Arguably the biggest dilemma with having little to no money (depending on your priorities) is food. In the list of things that are fun to spend money on, groceries rarely beats that Topshop dress you’ve been dying for. Food here is ridiculously overpriced, and one can find that trying to stay on budget while working several days a week is pretty difficult, even painful, such as when your office staff orders from Olives and you have to decline and cry softly into your Cup-A-Soup. The key is knowing when to save, when to splurge, and where to shop (or scavenge).
First, do not buy lunch. That is the #1 mistake, and I can guarantee you will save tons of money by packing your own. This is annoying and may make you feel super lame, but the $6 a day you aren’t spending at the corner deli is money towards the clothes you want but think you can’t afford. I wish I could say I was kidding about the soup, but I have eaten that nearly twice a week for the past 6 months (see above photo: really, that's my laptop). Why? Because a box has 6 packets and costs $3. That’s about 50 cents a lunch. Seriously. Too hot for soup? Make a sandwich at home. Maybe you have to get up five minutes earlier, but chances are you can find whatever ingredients are in your boss’s gold-plated free-range-chicken wrap at your local store. Learn to use Tupperware. Take some leftover pasta, a Ziploc bag of pretzels. Science.
As for where to buy those groceries, I’ll keep it simple: not Whole Foods. Whole Foods smells like happy tummies, but rings up like empty pockets. Take advantage of the NYC green carts, the fruit stands located every few blocks all over the five boroughs. It’s only $1 for three or four pieces of cheaper fruit (apples, bananas, oranges), but the jackpot are the $2 bags of grapes. Do you know how much grapes cost at a grocery store? Too much for this intern. No wonder only the monarchy and the Pope could afford them in the past. An apple and your packed lunch of choice will cost you about one subway ride. Also, skip the Starbucks. Their coffee is terrible anyway.
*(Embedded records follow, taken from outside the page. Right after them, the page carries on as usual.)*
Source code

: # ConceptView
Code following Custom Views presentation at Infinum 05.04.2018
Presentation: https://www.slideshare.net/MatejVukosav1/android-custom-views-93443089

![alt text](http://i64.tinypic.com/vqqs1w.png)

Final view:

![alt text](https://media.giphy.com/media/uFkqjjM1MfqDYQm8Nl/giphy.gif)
Get it from the street carts, where almost everything is under $2 and doesn’t taste like capitalism. And it is definitely better than the free "Columbian" coffee packets from a certain publishing company that tasted like burnt hair.
Now, I’m not saying I never buy lunch. There are those days when the night before was a bit rocky and the morning may not be productive. Two secrets: $1 pizza slices. And salad bars. The former is self-explanatory, and you can find that almost anywhere in Midtown, Chinatown, or the LES. As for the latter, most building cafeterias or delis will have per-pound salad bars. Do you realize what this means? Lettuce weighs less than the plastic it’s in. You spend zilch.
If you’re really desperate crafty, it is also totally possible to get some snacks via the free samples at the city's various farmer’s markets (or Whole Foods--the free sample tables set up at 4!). I may or may not have eaten breakfast by snacking on bread and slices of peaches at the Union Square Greenmarket. They give you dirty looks every once in awhile, but sometimes they take pity and give you free blocks of cheese (True story. Last winter, shivering, about $12 worth of aged cheddar pity from the Amish guy who maybe thought I was an orphan.)
This should also not indicate that I do not care about food. That is so false. However, when you’re complaining about never having money to look stylish but are spending all your money at Chipotle, well….this is why I can afford to buy things here and there. Plus, you want to be able to enjoy your weekends. I know I would much rather eat soup for four years and be able to hit up the occasional happy hour (for the best, check out the “Best of NY Happy Hour” Lists by TimeOut NY or The Village Voice, all available online) than have a nice lunch. Accept the fact that you are broke and will eat terribly during your pre-real-job years. Nice food is for the rich. Or when your parents visit and take you out to dinner.